Most people's working hypothesis seems to be that there's some kind of magic number hard coded into the libraries that results in a phase transition in performance around 999-1000 (except for LSerni, who makes the prescient observation that there may be multiple magic numbers).
I'll try to systematically explore this and a few other hypotheses below (source code is available at the end of this answer).
I then ran my code to see if I could duplicate your results on my Intel(R) Core(TM) i5 CPU M480, Linux 4.8.0-34-generic machine, using G++ 6.2.0-5ubuntu2 as my compiler with -O3
optimizations.
Sure enough, there's a magic drop from 999-1000 (and, another one near 1600):
Note that my trans-1000 dataset is not as clean as yours: this may be because I'm playing with a few other things in the background on my machine whereas you had a quieter testing environment.
My next question was: is this magic 1000 number stable between environments?

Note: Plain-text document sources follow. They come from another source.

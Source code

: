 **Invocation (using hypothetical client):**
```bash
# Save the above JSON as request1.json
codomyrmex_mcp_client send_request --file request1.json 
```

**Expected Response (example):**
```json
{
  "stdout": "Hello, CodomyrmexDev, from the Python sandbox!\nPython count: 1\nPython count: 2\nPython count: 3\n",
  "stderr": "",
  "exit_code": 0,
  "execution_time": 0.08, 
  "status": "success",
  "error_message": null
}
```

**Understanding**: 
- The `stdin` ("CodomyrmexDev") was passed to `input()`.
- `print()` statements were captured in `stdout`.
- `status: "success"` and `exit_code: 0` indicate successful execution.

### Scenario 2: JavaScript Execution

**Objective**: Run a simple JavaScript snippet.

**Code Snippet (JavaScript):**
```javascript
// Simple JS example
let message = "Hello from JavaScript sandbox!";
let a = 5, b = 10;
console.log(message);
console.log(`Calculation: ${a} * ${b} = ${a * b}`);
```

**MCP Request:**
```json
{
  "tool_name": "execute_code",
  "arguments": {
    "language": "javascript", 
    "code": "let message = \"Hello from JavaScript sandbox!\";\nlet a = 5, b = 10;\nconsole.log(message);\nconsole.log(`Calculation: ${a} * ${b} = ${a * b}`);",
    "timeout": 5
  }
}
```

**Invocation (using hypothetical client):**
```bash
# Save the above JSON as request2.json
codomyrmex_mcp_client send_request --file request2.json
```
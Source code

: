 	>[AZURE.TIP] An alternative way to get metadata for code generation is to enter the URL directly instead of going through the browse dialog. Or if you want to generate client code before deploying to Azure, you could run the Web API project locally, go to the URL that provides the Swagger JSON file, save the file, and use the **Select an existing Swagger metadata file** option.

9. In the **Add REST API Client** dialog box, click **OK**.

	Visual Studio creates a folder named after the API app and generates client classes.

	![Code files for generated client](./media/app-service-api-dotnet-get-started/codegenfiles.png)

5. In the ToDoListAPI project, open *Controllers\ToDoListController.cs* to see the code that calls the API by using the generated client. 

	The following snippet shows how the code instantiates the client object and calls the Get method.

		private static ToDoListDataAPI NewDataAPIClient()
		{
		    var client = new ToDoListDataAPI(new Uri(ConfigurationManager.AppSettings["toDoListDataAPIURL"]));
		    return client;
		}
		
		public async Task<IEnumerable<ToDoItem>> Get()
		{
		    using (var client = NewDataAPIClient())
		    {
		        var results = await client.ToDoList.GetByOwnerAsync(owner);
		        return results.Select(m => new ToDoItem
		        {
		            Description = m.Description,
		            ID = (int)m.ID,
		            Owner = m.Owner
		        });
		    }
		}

So I tried running the code on an Intel(R) Xeon(R) CPU E5-2680 v3, Linux 2.6.32-642.6.1.el6.x86_64 machine, using G++ 4.9.2. And, not unsurprisingly, the magic number was different, occurring at 975-976:
This tells us that, if there was a magic number, it's changed between versions. This decreases my confidence in the magic number theory for a few reasons. (a) It changes. (b) 1000+24 bytes of overhead is a good candidate for magic. 975+49 bytes is less so. (c) The first environment has better software on a slower processor, yet the first environment shows what I would consider worse performance: waiting until 1000 to speed things up. This seems like a regression.
I tried a different test: running the program with different random input data. That gives this result:
The salient point in the above graph is that the 999-1000 drop is not so special. It looks like many of the drops before it: a slow decrease in speed followed by a sharp improvement. It's also worth noting that many of the previous drops do not align.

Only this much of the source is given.